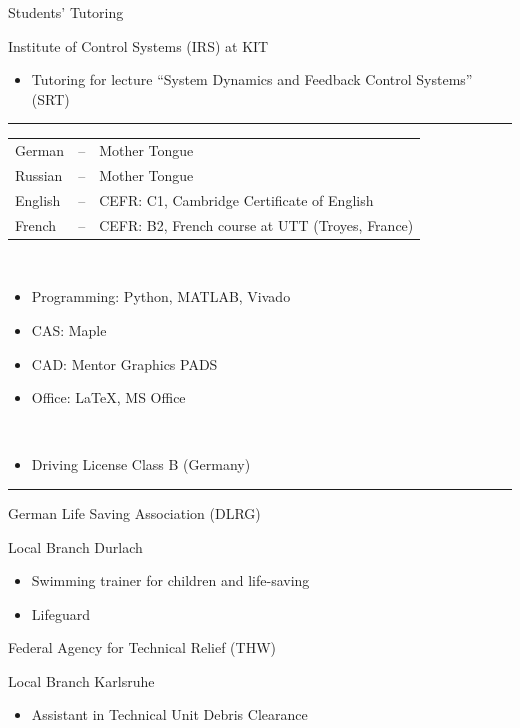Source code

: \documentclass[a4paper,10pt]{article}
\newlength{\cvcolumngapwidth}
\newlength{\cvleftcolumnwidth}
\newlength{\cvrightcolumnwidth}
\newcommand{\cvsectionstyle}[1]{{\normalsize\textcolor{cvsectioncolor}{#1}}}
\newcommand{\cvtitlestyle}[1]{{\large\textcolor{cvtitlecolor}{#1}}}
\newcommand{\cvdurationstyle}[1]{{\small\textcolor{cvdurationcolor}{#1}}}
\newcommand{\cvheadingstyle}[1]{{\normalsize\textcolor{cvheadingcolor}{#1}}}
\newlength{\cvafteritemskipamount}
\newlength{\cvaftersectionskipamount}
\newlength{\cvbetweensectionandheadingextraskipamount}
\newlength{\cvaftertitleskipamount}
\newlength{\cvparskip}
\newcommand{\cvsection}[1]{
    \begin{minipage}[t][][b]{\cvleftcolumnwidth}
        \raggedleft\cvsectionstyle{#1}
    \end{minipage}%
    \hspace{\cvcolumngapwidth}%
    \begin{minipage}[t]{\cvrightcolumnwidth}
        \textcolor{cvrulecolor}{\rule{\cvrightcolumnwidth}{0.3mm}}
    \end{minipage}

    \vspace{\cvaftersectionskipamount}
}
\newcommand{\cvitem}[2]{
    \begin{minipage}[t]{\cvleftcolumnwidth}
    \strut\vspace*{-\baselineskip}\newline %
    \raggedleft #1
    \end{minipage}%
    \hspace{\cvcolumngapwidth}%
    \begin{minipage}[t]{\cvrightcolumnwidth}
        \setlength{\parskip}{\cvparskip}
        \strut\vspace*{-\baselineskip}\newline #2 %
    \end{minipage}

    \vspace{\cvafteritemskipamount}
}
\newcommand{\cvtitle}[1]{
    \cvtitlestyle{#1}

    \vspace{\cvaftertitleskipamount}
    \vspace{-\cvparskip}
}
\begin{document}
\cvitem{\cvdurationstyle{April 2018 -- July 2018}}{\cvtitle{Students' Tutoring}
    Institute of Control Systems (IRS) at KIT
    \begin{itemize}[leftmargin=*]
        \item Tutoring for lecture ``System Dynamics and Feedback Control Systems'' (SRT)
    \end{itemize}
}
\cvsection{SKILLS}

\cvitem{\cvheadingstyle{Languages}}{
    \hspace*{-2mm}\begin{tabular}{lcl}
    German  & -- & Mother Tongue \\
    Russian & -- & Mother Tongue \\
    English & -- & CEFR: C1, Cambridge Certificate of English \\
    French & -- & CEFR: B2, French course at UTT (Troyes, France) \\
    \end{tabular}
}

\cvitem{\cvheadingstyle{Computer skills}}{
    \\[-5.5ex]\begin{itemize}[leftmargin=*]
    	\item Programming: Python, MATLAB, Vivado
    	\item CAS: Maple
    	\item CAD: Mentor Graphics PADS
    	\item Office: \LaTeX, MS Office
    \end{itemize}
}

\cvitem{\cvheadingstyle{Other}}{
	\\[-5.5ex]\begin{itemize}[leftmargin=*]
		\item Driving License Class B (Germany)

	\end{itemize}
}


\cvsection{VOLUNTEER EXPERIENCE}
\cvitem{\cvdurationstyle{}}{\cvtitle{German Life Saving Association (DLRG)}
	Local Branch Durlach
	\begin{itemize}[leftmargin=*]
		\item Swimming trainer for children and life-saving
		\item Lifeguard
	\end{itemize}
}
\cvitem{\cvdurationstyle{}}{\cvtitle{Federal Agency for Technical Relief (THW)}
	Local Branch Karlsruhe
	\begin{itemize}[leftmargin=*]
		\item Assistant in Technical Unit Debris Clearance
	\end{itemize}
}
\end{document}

###

=== Description of the task ===
Write out every record above exactly as it stands, but leave out the pictures.

=== Written answer ===
Source code

: \documentclass[a4paper,10pt]{article}
\newlength{\cvcolumngapwidth}
\newlength{\cvleftcolumnwidth}
\newlength{\cvrightcolumnwidth}
\newcommand{\cvsectionstyle}[1]{{\normalsize\textcolor{cvsectioncolor}{#1}}}
\newcommand{\cvtitlestyle}[1]{{\large\textcolor{cvtitlecolor}{#1}}}
\newcommand{\cvdurationstyle}[1]{{\small\textcolor{cvdurationcolor}{#1}}}
\newcommand{\cvheadingstyle}[1]{{\normalsize\textcolor{cvheadingcolor}{#1}}}
\newlength{\cvafteritemskipamount}
\newlength{\cvaftersectionskipamount}
\newlength{\cvbetweensectionandheadingextraskipamount}
\newlength{\cvaftertitleskipamount}
\newlength{\cvparskip}
\newcommand{\cvsection}[1]{
    \begin{minipage}[t][][b]{\cvleftcolumnwidth}
        \raggedleft\cvsectionstyle{#1}
    \end{minipage}%
    \hspace{\cvcolumngapwidth}%
    \begin{minipage}[t]{\cvrightcolumnwidth}
        \textcolor{cvrulecolor}{\rule{\cvrightcolumnwidth}{0.3mm}}
    \end{minipage}

    \vspace{\cvaftersectionskipamount}
}
\newcommand{\cvitem}[2]{
    \begin{minipage}[t]{\cvleftcolumnwidth}
    \strut\vspace*{-\baselineskip}\newline %
    \raggedleft #1
    \end{minipage}%
    \hspace{\cvcolumngapwidth}%
    \begin{minipage}[t]{\cvrightcolumnwidth}
        \setlength{\parskip}{\cvparskip}
        \strut\vspace*{-\baselineskip}\newline #2 %
    \end{minipage}

    \vspace{\cvafteritemskipamount}
}
\newcommand{\cvtitle}[1]{
    \cvtitlestyle{#1}

    \vspace{\cvaftertitleskipamount}
    \vspace{-\cvparskip}
}
\begin{document}
\cvitem{\cvdurationstyle{April 2018 -- July 2018}}{\cvtitle{Students' Tutoring}
    Institute of Control Systems (IRS) at KIT
    \begin{itemize}[leftmargin=*]
        \item Tutoring for lecture ``System Dynamics and Feedback Control Systems'' (SRT)
    \end{itemize}
}
\cvsection{SKILLS}

\cvitem{\cvheadingstyle{Languages}}{
    \hspace*{-2mm}\begin{tabular}{lcl}
    German  & -- & Mother Tongue \\
    Russian & -- & Mother Tongue \\
    English & -- & CEFR: C1, Cambridge Certificate of English \\
    French & -- & CEFR: B2, French course at UTT (Troyes, France) \\
    \end{tabular}
}

\cvitem{\cvheadingstyle{Computer skills}}{
    \\[-5.5ex]\begin{itemize}[leftmargin=*]
    	\item Programming: Python, MATLAB, Vivado
    	\item CAS: Maple
    	\item CAD: Mentor Graphics PADS
    	\item Office: \LaTeX, MS Office
    \end{itemize}
}

\cvitem{\cvheadingstyle{Other}}{
	\\[-5.5ex]\begin{itemize}[leftmargin=*]
		\item Driving License Class B (Germany)

	\end{itemize}
}


\cvsection{VOLUNTEER EXPERIENCE}
\cvitem{\cvdurationstyle{}}{\cvtitle{German Life Saving Association (DLRG)}
	Local Branch Durlach
	\begin{itemize}[leftmargin=*]
		\item Swimming trainer for children and life-saving
		\item Lifeguard
	\end{itemize}
}
\cvitem{\cvdurationstyle{}}{\cvtitle{Federal Agency for Technical Relief (THW)}
	Local Branch Karlsruhe
	\begin{itemize}[leftmargin=*]
		\item Assistant in Technical Unit Debris Clearance
	\end{itemize}
}
\end{document}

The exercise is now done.